Dataset records:
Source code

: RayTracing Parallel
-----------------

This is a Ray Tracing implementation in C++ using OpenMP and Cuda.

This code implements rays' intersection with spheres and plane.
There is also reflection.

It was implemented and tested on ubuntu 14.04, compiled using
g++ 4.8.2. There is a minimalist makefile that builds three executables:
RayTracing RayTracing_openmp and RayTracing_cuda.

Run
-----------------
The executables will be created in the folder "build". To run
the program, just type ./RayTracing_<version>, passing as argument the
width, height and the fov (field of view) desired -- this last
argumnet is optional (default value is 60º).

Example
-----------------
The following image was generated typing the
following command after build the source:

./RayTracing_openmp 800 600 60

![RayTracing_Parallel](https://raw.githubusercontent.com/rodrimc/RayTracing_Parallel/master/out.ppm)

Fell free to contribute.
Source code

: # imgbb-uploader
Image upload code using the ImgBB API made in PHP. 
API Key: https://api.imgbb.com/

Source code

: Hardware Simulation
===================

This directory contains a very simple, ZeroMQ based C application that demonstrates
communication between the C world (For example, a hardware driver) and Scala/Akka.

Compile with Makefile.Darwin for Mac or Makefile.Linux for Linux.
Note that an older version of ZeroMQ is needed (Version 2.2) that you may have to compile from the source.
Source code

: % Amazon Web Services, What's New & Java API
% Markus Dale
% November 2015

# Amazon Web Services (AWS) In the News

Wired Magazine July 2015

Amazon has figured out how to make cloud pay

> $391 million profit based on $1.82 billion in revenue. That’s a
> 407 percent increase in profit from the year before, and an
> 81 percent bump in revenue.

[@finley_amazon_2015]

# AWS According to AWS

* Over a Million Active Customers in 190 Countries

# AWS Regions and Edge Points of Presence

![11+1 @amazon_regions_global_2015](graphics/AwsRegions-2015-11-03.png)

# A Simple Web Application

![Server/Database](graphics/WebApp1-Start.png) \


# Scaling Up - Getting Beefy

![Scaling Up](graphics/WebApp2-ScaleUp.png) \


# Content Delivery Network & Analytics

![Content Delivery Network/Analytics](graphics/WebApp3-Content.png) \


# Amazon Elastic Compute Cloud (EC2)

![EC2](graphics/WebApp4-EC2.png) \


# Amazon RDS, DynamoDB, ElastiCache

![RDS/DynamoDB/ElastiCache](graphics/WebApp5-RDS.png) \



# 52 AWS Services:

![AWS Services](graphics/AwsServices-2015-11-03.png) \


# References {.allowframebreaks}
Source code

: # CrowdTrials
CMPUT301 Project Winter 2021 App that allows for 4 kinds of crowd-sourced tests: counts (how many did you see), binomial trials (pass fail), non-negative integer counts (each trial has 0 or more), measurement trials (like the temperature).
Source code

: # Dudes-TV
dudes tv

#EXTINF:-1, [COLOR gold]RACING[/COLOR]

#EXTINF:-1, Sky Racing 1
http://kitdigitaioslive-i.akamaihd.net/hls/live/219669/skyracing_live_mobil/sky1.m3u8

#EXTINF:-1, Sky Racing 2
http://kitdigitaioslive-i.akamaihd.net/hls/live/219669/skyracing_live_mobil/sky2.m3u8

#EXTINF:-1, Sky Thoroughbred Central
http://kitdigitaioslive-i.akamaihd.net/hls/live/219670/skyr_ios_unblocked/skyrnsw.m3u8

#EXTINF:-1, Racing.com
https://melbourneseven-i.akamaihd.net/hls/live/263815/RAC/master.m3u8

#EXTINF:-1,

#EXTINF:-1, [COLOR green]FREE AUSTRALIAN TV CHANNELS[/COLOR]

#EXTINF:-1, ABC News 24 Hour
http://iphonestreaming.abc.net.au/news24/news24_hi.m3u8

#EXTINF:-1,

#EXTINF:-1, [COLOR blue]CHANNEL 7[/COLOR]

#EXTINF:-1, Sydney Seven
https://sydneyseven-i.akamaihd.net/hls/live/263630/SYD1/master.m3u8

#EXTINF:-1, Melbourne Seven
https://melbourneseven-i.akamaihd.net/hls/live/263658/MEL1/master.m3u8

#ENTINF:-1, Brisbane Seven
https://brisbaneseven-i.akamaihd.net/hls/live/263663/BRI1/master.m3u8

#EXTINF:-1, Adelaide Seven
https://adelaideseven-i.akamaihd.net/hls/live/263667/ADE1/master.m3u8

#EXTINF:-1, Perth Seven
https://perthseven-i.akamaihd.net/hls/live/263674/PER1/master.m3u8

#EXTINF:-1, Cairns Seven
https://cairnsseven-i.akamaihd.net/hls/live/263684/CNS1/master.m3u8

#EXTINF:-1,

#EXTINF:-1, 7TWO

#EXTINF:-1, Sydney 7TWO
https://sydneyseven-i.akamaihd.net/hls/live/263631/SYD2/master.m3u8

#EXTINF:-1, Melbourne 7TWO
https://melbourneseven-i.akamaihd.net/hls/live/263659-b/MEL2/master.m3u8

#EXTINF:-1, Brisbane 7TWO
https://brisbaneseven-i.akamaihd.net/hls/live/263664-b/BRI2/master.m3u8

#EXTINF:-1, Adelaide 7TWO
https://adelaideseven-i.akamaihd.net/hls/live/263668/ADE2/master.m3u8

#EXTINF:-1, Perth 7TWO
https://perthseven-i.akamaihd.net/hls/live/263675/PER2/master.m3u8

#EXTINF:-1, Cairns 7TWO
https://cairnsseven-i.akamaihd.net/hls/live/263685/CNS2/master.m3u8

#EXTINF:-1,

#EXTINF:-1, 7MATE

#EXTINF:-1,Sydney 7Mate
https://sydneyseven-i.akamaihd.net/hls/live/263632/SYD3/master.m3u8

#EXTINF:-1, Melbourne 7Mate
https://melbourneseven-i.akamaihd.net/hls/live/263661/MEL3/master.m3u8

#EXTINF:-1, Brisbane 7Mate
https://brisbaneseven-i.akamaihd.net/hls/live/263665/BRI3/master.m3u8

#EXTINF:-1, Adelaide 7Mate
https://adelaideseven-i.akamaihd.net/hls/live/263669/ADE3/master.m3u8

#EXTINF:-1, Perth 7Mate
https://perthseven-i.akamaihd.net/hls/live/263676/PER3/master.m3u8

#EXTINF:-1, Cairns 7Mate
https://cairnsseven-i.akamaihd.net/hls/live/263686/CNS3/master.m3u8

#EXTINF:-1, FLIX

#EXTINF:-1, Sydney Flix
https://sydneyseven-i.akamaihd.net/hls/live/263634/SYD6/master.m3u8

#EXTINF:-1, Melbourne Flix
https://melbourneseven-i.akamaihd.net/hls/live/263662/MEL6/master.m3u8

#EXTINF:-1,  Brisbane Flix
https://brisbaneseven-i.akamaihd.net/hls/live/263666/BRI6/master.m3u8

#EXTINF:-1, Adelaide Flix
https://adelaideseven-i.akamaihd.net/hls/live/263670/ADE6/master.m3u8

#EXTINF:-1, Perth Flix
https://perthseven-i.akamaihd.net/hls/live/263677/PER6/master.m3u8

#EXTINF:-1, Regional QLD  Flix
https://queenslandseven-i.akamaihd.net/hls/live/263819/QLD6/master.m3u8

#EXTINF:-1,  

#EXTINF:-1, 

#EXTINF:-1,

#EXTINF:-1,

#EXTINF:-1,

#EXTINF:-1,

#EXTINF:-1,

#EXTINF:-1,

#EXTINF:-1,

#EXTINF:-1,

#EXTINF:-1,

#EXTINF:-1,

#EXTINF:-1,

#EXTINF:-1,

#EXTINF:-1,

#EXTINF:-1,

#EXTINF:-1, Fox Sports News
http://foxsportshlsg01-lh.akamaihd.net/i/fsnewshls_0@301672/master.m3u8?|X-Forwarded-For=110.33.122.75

Exercise instructions – Set down the data once more, word for word.

Result of this task –
Source code

: RayTracing Parallel
-----------------

This is a Ray Tracing implementation in C++ using OpenMP and Cuda.

This code implements rays' intersection with spheres and plane.
There is also reflection.

It was implemented and tested on ubuntu 14.04, compiled using
g++ 4.8.2. There is a minimalist makefile that builds three executables:
RayTracing RayTracing_openmp and RayTracing_cuda.

Run
-----------------
The executables will be created in the folder "build". To run
the program, just type ./RayTracing_<version>, passing as argument the
width, height and the fov (field of view) desired -- this last
argumnet is optional (default value is 60º).

Example
-----------------
The following image was generated typing the
following command after build the source:

./RayTracing_openmp 800 600 60

![RayTracing_Parallel](https://raw.githubusercontent.com/rodrimc/RayTracing_Parallel/master/out.ppm)

Fell free to contribute.
Source code

: # imgbb-uploader
Image upload code using the ImgBB API made in PHP. 
API Key: https://api.imgbb.com/

Source code

: Hardware Simulation
===================

This directory contains a very simple, ZeroMQ based C application that demonstrates
communication between the C world (For example, a hardware driver) and Scala/Akka.

Compile with Makefile.Darwin for Mac or Makefile.Linux for Linux.
Note that an older version of ZeroMQ is needed (Version 2.2) that you may have to compile from the source.
Source code

: % Amazon Web Services, What's New & Java API
% Markus Dale
% November 2015

# Amazon Web Services (AWS) In the News

Wired Magazine July 2015

Amazon has figured out how to make cloud pay

> $391 million profit based on $1.82 billion in revenue. That’s a
> 407 percent increase in profit from the year before, and an
> 81 percent bump in revenue.

[@finley_amazon_2015]

# AWS According to AWS

* Over a Million Active Customers in 190 Countries

# AWS Regions and Edge Points of Presence

![11+1 @amazon_regions_global_2015](graphics/AwsRegions-2015-11-03.png)

# A Simple Web Application

![Server/Database](graphics/WebApp1-Start.png) \


# Scaling Up - Getting Beefy

![Scaling Up](graphics/WebApp2-ScaleUp.png) \


# Content Delivery Network & Analytics

![Content Delivery Network/Analytics](graphics/WebApp3-Content.png) \


# Amazon Elastic Compute Cloud (EC2)

![EC2](graphics/WebApp4-EC2.png) \


# Amazon RDS, DynamoDB, ElastiCache

![RDS/DynamoDB/ElastiCache](graphics/WebApp5-RDS.png) \



# 52 AWS Services:

![AWS Services](graphics/AwsServices-2015-11-03.png) \


# References {.allowframebreaks}
Source code

: # CrowdTrials
CMPUT301 Project Winter 2021 App that allows for 4 kinds of crowd-sourced tests: counts (how many did you see), binomial trials (pass fail), non-negative integer counts (each trial has 0 or more), measurement trials (like the temperature).
Source code

: # Dudes-TV
dudes tv

#EXTINF:-1, [COLOR gold]RACING[/COLOR]

#EXTINF:-1, Sky Racing 1
http://kitdigitaioslive-i.akamaihd.net/hls/live/219669/skyracing_live_mobil/sky1.m3u8

#EXTINF:-1, Sky Racing 2
http://kitdigitaioslive-i.akamaihd.net/hls/live/219669/skyracing_live_mobil/sky2.m3u8

#EXTINF:-1, Sky Thoroughbred Central
http://kitdigitaioslive-i.akamaihd.net/hls/live/219670/skyr_ios_unblocked/skyrnsw.m3u8

#EXTINF:-1, Racing.com
https://melbourneseven-i.akamaihd.net/hls/live/263815/RAC/master.m3u8

#EXTINF:-1,

#EXTINF:-1, [COLOR green]FREE AUSTRALIAN TV CHANNELS[/COLOR]

#EXTINF:-1, ABC News 24 Hour
http://iphonestreaming.abc.net.au/news24/news24_hi.m3u8

#EXTINF:-1,

#EXTINF:-1, [COLOR blue]CHANNEL 7[/COLOR]

#EXTINF:-1, Sydney Seven
https://sydneyseven-i.akamaihd.net/hls/live/263630/SYD1/master.m3u8

#EXTINF:-1, Melbourne Seven
https://melbourneseven-i.akamaihd.net/hls/live/263658/MEL1/master.m3u8

#ENTINF:-1, Brisbane Seven
https://brisbaneseven-i.akamaihd.net/hls/live/263663/BRI1/master.m3u8

#EXTINF:-1, Adelaide Seven
https://adelaideseven-i.akamaihd.net/hls/live/263667/ADE1/master.m3u8

#EXTINF:-1, Perth Seven
https://perthseven-i.akamaihd.net/hls/live/263674/PER1/master.m3u8

#EXTINF:-1, Cairns Seven
https://cairnsseven-i.akamaihd.net/hls/live/263684/CNS1/master.m3u8

#EXTINF:-1,

#EXTINF:-1, 7TWO

#EXTINF:-1, Sydney 7TWO
https://sydneyseven-i.akamaihd.net/hls/live/263631/SYD2/master.m3u8

#EXTINF:-1, Melbourne 7TWO
https://melbourneseven-i.akamaihd.net/hls/live/263659-b/MEL2/master.m3u8

#EXTINF:-1, Brisbane 7TWO
https://brisbaneseven-i.akamaihd.net/hls/live/263664-b/BRI2/master.m3u8

#EXTINF:-1, Adelaide 7TWO
https://adelaideseven-i.akamaihd.net/hls/live/263668/ADE2/master.m3u8

#EXTINF:-1, Perth 7TWO
https://perthseven-i.akamaihd.net/hls/live/263675/PER2/master.m3u8

#EXTINF:-1, Cairns 7TWO
https://cairnsseven-i.akamaihd.net/hls/live/263685/CNS2/master.m3u8

#EXTINF:-1,

#EXTINF:-1, 7MATE

#EXTINF:-1,Sydney 7Mate
https://sydneyseven-i.akamaihd.net/hls/live/263632/SYD3/master.m3u8

#EXTINF:-1, Melbourne 7Mate
https://melbourneseven-i.akamaihd.net/hls/live/263661/MEL3/master.m3u8

#EXTINF:-1, Brisbane 7Mate
https://brisbaneseven-i.akamaihd.net/hls/live/263665/BRI3/master.m3u8

#EXTINF:-1, Adelaide 7Mate
https://adelaideseven-i.akamaihd.net/hls/live/263669/ADE3/master.m3u8

#EXTINF:-1, Perth 7Mate
https://perthseven-i.akamaihd.net/hls/live/263676/PER3/master.m3u8

#EXTINF:-1, Cairns 7Mate
https://cairnsseven-i.akamaihd.net/hls/live/263686/CNS3/master.m3u8

#EXTINF:-1, FLIX

#EXTINF:-1, Sydney Flix
https://sydneyseven-i.akamaihd.net/hls/live/263634/SYD6/master.m3u8

#EXTINF:-1, Melbourne Flix
https://melbourneseven-i.akamaihd.net/hls/live/263662/MEL6/master.m3u8

#EXTINF:-1,  Brisbane Flix
https://brisbaneseven-i.akamaihd.net/hls/live/263666/BRI6/master.m3u8

#EXTINF:-1, Adelaide Flix
https://adelaideseven-i.akamaihd.net/hls/live/263670/ADE6/master.m3u8

#EXTINF:-1, Perth Flix
https://perthseven-i.akamaihd.net/hls/live/263677/PER6/master.m3u8

#EXTINF:-1, Regional QLD  Flix
https://queenslandseven-i.akamaihd.net/hls/live/263819/QLD6/master.m3u8

#EXTINF:-1,  

#EXTINF:-1, 

#EXTINF:-1,

#EXTINF:-1,

#EXTINF:-1,

#EXTINF:-1,

#EXTINF:-1,

#EXTINF:-1,

#EXTINF:-1,

#EXTINF:-1,

#EXTINF:-1,

#EXTINF:-1,

#EXTINF:-1,

#EXTINF:-1,

#EXTINF:-1,

#EXTINF:-1,

#EXTINF:-1, Fox Sports News
http://foxsportshlsg01-lh.akamaihd.net/i/fsnewshls_0@301672/master.m3u8?|X-Forwarded-For=110.33.122.75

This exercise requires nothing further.